• [Your goal]
Search the listing for the string "following" and copy every line that contains it.

• [Information provided]
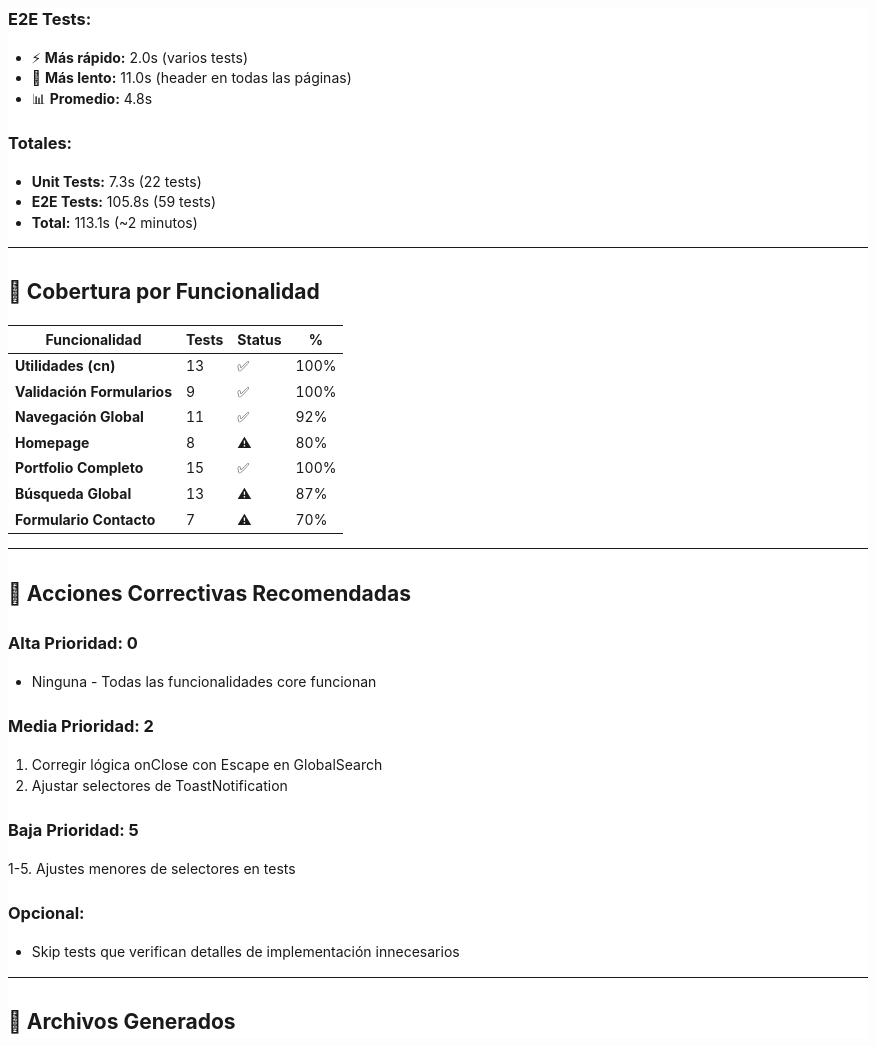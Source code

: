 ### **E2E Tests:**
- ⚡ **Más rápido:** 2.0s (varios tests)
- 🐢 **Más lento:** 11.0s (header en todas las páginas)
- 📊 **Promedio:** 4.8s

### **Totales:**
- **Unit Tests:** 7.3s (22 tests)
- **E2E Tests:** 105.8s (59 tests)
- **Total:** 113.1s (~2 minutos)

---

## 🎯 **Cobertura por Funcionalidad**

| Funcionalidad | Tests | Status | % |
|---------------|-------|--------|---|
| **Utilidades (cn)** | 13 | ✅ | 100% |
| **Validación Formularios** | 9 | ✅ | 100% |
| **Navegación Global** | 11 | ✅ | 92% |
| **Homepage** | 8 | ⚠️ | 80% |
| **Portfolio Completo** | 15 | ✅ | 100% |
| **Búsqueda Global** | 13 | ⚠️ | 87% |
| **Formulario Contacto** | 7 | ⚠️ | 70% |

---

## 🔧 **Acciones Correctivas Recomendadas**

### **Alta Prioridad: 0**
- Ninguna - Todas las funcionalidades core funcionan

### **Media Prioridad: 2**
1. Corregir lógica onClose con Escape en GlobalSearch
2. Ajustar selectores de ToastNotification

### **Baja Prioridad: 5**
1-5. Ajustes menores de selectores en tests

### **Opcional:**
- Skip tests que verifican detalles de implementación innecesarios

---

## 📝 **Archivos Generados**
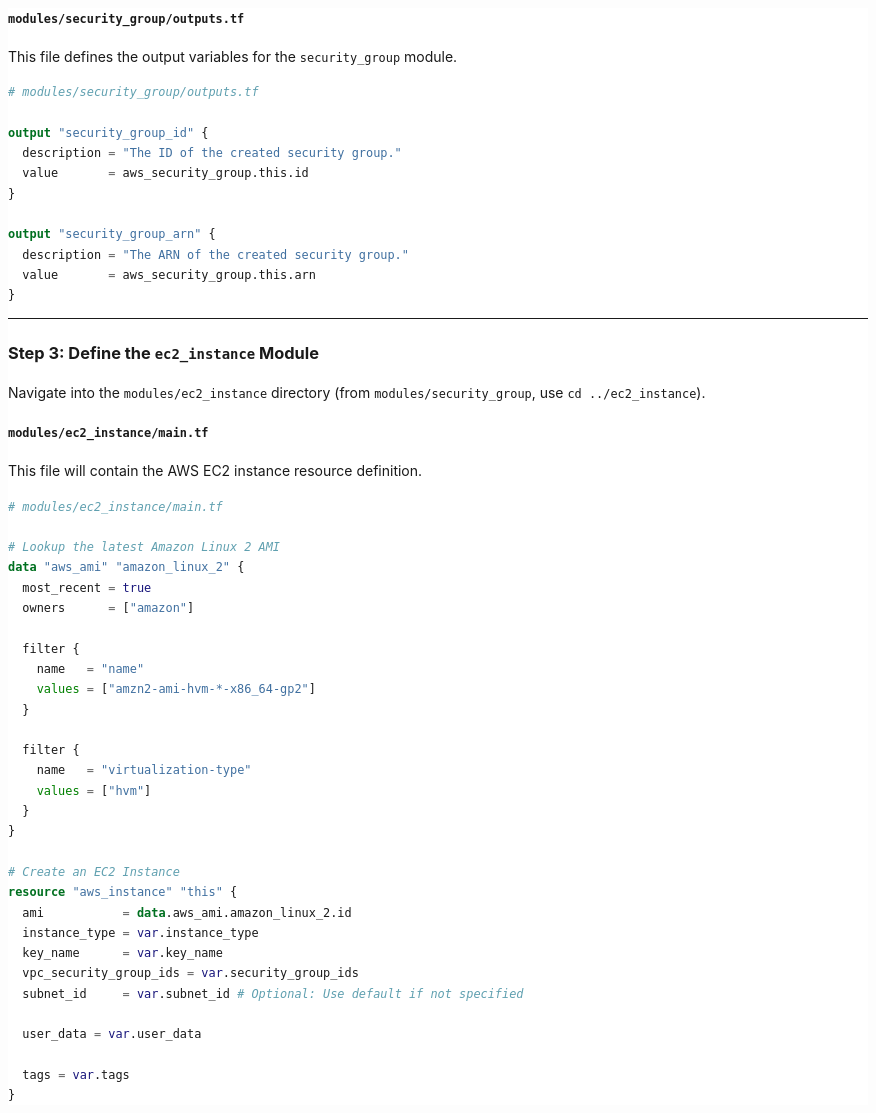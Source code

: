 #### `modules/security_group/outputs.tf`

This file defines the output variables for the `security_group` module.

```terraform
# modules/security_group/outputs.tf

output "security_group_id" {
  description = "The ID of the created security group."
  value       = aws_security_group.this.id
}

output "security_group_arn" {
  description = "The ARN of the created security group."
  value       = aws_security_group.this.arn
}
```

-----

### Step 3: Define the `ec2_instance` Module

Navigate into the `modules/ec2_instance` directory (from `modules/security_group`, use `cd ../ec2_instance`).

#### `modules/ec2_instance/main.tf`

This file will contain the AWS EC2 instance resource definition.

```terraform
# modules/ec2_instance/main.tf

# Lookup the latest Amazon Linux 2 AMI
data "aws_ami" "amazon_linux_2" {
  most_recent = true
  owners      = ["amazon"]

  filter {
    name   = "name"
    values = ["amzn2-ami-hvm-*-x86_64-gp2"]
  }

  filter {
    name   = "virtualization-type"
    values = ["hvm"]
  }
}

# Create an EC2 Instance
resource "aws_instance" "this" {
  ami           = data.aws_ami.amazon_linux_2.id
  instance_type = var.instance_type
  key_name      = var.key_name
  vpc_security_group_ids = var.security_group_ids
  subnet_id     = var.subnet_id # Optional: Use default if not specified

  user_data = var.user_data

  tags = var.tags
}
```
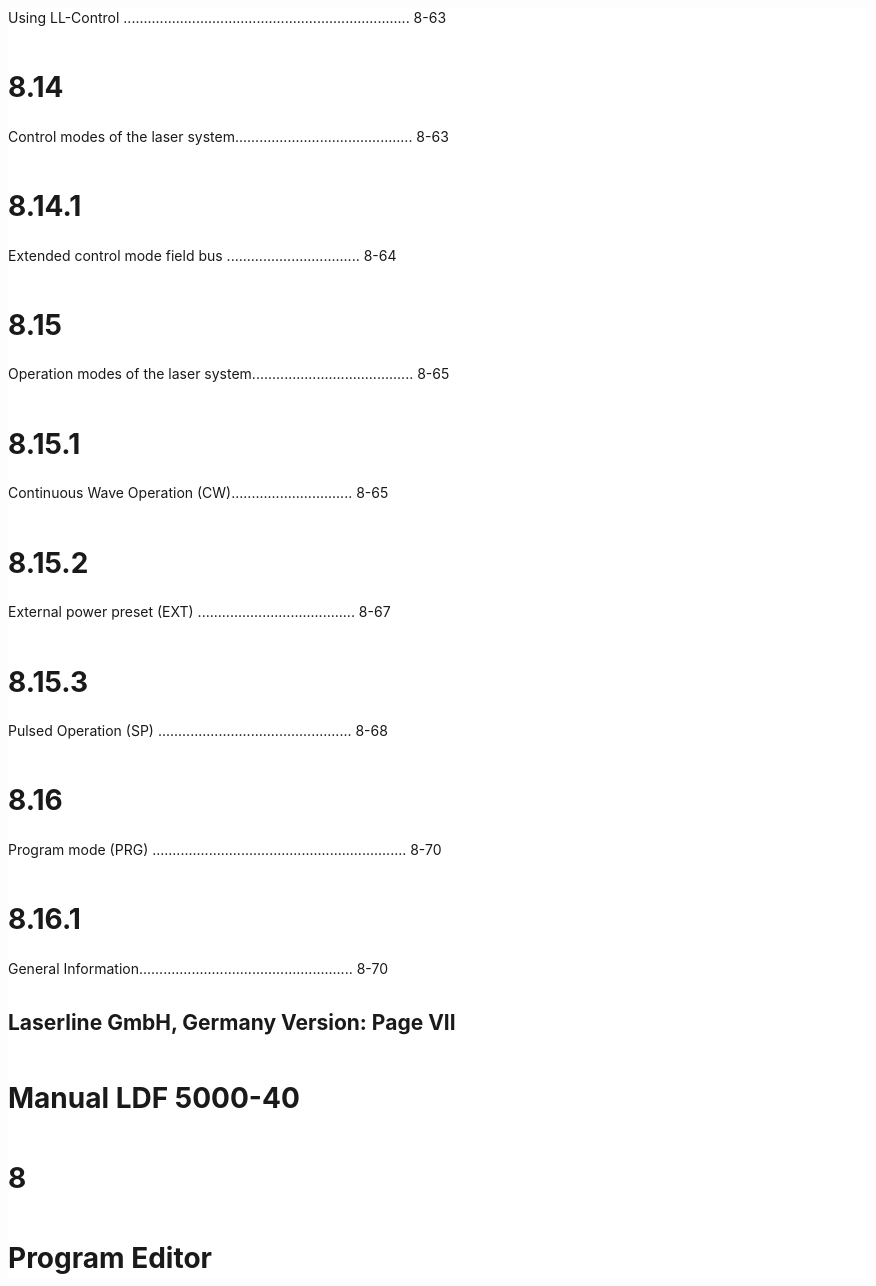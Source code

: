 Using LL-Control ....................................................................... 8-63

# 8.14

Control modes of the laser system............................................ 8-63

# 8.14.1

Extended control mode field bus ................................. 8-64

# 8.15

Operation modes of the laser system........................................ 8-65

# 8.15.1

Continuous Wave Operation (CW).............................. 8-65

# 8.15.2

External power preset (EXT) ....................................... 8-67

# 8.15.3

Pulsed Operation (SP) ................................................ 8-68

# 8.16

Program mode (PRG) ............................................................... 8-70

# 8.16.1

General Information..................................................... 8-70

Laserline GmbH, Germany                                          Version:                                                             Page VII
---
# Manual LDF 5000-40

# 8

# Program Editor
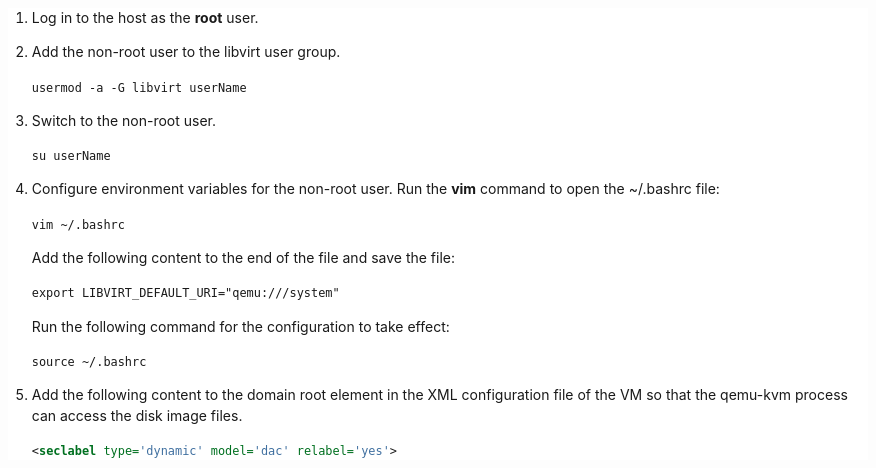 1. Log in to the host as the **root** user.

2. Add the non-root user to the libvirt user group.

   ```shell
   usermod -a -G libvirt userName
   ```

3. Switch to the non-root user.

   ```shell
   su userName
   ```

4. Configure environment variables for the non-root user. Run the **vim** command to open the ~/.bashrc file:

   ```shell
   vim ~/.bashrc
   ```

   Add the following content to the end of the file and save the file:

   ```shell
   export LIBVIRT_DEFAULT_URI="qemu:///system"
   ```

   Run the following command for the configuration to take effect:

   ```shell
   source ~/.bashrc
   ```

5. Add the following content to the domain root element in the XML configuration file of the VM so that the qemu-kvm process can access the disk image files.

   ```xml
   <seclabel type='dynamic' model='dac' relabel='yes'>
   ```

• [Exercise answer]
   Add the following content to the end of the file and save the file:
   Run the following command for the configuration to take effect:
5. Add the following content to the domain root element in the XML configuration file of the VM so that the qemu-kvm process can access the disk image files.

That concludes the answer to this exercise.